I’m sharing my experience here in hopes that it may be helpful to others.
I received my keyboardio with a slight roughness in the wood enclosure on the left hand side. Touching the right side was a pleasure, but the left side made me go “yuck!” It felt like a bunch of tiny grains of sand embedded on the surface. With a little guidance from Jesse I tentatively attempted to fix it myself.
I had previously purchased a headlight restoration kit that I had not yet used. I was surprised to discover that the sandpaper provided is fairly smooth, so with great trepidation I removed the enclosure and gently gave it a few swipes wherever I felt roughness. Sometimes a couple of swipes was enough to clear away the bumps, and in other places I had to give it quite a few passes, but eventually I was able to make all surfaces entirely smooth!
Was it a perfect solution? Sadly, no. Whether because of some other slight defect in the wood treatment or because of the sanding, I really can’t tell, but the left hand side, although as smooth as the other side, does not feel the same. It’s better than before, but it’s not perfect like the other side.
Let me know if this helps or if you have any questions, and please share your experience, too!
Let me preface by saying this is work, which is not what you expect from a new keyboard, and I’m NOT suggesting you NEED to do this, just explaining how to do it if you WANT to.
The slight roughness you’re describing is normal when refinishing plastic surfaces (the poly finish on the keyboard is a thin plastic). It’s equivalent to the haze you sometimes see on car finishes when people did an incomplete job of buffing out a scratch. You need to go through a series of grits to get to a surface that’s as smooth as the original cured surface.
This is what I use for final polishing:
Depending on the grit of the sandpaper you used, you may also need to make another pass or two. This is the final grit I use prior to polishing:
@Jennigma Thanks for the tip! I’ll give those things a shot and report back. How long would you say the application will take?

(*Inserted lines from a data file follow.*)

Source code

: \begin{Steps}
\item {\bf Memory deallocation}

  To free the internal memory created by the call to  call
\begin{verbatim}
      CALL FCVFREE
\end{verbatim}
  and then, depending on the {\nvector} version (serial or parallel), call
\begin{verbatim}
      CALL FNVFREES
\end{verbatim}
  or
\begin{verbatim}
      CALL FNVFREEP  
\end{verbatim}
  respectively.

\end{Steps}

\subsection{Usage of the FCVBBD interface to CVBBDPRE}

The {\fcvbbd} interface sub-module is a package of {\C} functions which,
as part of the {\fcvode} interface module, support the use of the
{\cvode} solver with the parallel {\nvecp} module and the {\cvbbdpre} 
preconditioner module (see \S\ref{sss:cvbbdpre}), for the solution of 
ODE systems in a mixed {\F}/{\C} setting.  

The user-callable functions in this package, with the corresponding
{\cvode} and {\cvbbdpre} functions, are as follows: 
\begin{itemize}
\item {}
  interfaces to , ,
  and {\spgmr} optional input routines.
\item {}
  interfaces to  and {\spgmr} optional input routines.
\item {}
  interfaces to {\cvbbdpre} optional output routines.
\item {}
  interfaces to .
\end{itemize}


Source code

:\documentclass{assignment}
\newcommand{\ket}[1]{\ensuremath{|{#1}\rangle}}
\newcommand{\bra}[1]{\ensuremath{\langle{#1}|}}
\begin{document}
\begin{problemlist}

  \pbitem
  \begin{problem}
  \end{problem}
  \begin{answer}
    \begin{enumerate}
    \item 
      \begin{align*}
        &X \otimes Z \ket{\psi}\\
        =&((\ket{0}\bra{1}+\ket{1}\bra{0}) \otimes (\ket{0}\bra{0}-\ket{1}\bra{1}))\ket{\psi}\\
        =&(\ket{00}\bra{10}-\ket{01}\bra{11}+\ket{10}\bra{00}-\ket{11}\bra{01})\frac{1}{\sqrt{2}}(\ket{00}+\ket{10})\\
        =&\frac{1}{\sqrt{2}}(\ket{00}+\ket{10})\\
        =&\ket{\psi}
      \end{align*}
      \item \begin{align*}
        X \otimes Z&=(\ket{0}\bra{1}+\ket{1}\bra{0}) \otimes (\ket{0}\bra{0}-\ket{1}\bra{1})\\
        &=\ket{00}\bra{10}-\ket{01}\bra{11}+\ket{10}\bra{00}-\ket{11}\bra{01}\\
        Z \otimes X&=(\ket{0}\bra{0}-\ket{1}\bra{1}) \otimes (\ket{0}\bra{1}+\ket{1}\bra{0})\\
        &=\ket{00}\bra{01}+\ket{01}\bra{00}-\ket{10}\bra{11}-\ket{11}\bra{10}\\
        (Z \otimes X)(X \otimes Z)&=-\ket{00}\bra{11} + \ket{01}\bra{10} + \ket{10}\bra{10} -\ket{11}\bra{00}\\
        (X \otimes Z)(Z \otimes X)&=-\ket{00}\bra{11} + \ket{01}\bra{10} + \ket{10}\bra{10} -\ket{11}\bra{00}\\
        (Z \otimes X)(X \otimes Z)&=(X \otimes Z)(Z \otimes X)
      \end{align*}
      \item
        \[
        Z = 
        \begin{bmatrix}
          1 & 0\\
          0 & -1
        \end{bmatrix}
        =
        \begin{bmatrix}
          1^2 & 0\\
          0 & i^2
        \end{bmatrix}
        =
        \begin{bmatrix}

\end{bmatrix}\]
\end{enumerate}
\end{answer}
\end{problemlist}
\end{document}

Actually, “work” is exactly what I expected from owning a Keyboardio, haha. Work in relearning the key positions, learning layers, using my thumbs, software hackery, hardware mounting, and transportation concerns. Minor woodworking is just the cherry on top
It’s being used on lacquer and shellac finishes, but the process is the same.
As to how long-- it depends? How large of an area? is it on the flat part, or the curves? What grit were you using?
You may need some intermediate grits before you get to the 1500/2000, so it’s whatever time it takes for you to sand once multiplied by however many passes you need to make. Note that the initial smoothing will have been by far the longest pass, but to do the whole front section of the enclosure might take me 15 minutes per pass. The polish is rub on/wipe off, so it’s not significantly longer a process than sanding. Less than double, I would think.
ETA: That sewing machine I linked above is the best engineered machine I’ve ever put my hands on. Here’s a video (not mine) of the main movement:
oh, excellent! Try the flitz, or another product designed for removing haze from paint and plastic finishes. It has an extremely fine abrasive and also a wax that sticks well to synthetic polymers, so will both smooth some more and fill in the micro scratches that you feel as “roughness” but can’t see.
Super! Filling in micro-scratches is exactly what I want. I was afraid that I might have gotten rid of the plastic coating altogether, but that’s probably impossible from my 3 minutes of lightly sanding with 3000-grit, haha.
Three minutes of 3000 grit would not have put much of a dent in a finish. Getting through the finish to the wood would produce an appreciable amount of dust-- more than enough to clog your sanding pad.
In that case, I really hope that those micro-scratches are what’s causing the difference between the two enclosures. If not… then there’s probably something wrong with the coating that I can’t fix (easily).
The next step would probably be either a light coat of clear poly or a solvent wipe that would allow the surface of the finish to soften and re-form. Which may or may not be an option depending on the chemistry of the poly. I would probably do a light re-coat.